### WORK ORDER
I would like you to print all the records below exactly as they are.

### WORKING DATA
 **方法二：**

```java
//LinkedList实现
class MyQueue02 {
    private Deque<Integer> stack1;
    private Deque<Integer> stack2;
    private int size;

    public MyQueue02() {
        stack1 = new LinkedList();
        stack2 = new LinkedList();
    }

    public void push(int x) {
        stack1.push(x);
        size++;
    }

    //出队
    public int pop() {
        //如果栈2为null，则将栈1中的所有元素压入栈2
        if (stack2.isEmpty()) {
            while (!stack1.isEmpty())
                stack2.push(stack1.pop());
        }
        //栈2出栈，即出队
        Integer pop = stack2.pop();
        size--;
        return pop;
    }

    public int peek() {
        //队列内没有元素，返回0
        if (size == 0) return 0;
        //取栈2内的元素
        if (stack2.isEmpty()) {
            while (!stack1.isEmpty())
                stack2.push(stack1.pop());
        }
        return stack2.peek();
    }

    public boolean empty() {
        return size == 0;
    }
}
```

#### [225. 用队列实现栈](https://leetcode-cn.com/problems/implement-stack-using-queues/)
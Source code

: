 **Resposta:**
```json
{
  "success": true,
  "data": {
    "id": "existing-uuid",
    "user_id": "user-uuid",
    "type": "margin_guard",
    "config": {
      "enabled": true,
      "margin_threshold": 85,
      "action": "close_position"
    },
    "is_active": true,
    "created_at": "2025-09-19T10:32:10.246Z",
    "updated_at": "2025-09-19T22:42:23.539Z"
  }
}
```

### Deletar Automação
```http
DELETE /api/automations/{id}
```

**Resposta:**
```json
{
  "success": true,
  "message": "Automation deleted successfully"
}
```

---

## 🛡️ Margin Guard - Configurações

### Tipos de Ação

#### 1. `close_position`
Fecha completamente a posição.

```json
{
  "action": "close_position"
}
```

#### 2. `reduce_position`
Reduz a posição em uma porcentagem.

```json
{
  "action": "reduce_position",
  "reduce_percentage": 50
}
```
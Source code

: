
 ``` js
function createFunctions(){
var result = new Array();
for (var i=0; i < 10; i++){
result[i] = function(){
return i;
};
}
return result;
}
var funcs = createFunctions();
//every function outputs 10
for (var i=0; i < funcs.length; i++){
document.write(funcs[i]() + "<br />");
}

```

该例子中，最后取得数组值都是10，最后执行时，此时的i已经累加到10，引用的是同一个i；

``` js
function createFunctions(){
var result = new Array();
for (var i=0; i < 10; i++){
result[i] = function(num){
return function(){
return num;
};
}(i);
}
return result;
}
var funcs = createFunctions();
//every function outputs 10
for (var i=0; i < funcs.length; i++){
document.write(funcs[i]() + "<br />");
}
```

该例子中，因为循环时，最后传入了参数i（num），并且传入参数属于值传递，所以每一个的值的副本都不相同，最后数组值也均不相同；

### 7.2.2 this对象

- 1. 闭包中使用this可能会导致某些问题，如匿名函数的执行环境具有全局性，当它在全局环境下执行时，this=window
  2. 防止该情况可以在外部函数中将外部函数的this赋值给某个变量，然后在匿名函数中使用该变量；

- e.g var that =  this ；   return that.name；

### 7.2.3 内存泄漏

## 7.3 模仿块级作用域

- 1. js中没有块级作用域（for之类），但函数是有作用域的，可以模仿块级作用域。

### TASK OUTPUT
 **方法二：**

```java
//LinkedList实现
class MyQueue02 {
    private Deque<Integer> stack1;
    private Deque<Integer> stack2;
    private int size;

    public MyQueue02() {
        stack1 = new LinkedList();
        stack2 = new LinkedList();
    }

    public void push(int x) {
        stack1.push(x);
        size++;
    }

    //出队
    public int pop() {
        //如果栈2为null，则将栈1中的所有元素压入栈2
        if (stack2.isEmpty()) {
            while (!stack1.isEmpty())
                stack2.push(stack1.pop());
        }
        //栈2出栈，即出队
        Integer pop = stack2.pop();
        size--;
        return pop;
    }

    public int peek() {
        //队列内没有元素，返回0
        if (size == 0) return 0;
        //取栈2内的元素
        if (stack2.isEmpty()) {
            while (!stack1.isEmpty())
                stack2.push(stack1.pop());
        }
        return stack2.peek();
    }

    public boolean empty() {
        return size == 0;
    }
}
```

#### [225. 用队列实现栈](https://leetcode-cn.com/problems/implement-stack-using-queues/)
Source code

: **Resposta:**
```json
{
  "success": true,
  "data": {
    "id": "existing-uuid",
    "user_id": "user-uuid",
    "type": "margin_guard",
    "config": {
      "enabled": true,
      "margin_threshold": 85,
      "action": "close_position"
    },
    "is_active": true,
    "created_at": "2025-09-19T10:32:10.246Z",
    "updated_at": "2025-09-19T22:42:23.539Z"
  }
}
```

### Deletar Automação
```http
DELETE /api/automations/{id}
```

**Resposta:**
```json
{
  "success": true,
  "message": "Automation deleted successfully"
}
```

---

## 🛡️ Margin Guard - Configurações

### Tipos de Ação

#### 1. `close_position`
Fecha completamente a posição.

```json
{
  "action": "close_position"
}
```

#### 2. `reduce_position`
Reduz a posição em uma porcentagem.

```json
{
  "action": "reduce_position",
  "reduce_percentage": 50
}
```
Source code

:
 ``` js
function createFunctions(){
var result = new Array();
for (var i=0; i < 10; i++){
result[i] = function(){
return i;
};
}
return result;
}
var funcs = createFunctions();
//every function outputs 10
for (var i=0; i < funcs.length; i++){
document.write(funcs[i]() + "<br />");
}

```

该例子中，最后取得数组值都是10，最后执行时，此时的i已经累加到10，引用的是同一个i；

``` js
function createFunctions(){
var result = new Array();
for (var i=0; i < 10; i++){
result[i] = function(num){
return function(){
return num;
};
}(i);
}
return result;
}
var funcs = createFunctions();
//every function outputs 10
for (var i=0; i < funcs.length; i++){
document.write(funcs[i]() + "<br />");
}
```

该例子中，因为循环时，最后传入了参数i（num），并且传入参数属于值传递，所以每一个的值的副本都不相同，最后数组值也均不相同；

### 7.2.2 this对象

- 1. 闭包中使用this可能会导致某些问题，如匿名函数的执行环境具有全局性，当它在全局环境下执行时，this=window
  2. 防止该情况可以在外部函数中将外部函数的this赋值给某个变量，然后在匿名函数中使用该变量；

- e.g var that =  this ；   return that.name；

### 7.2.3 内存泄漏

## 7.3 模仿块级作用域

- 1. js中没有块级作用域（for之类），但函数是有作用域的，可以模仿块级作用域。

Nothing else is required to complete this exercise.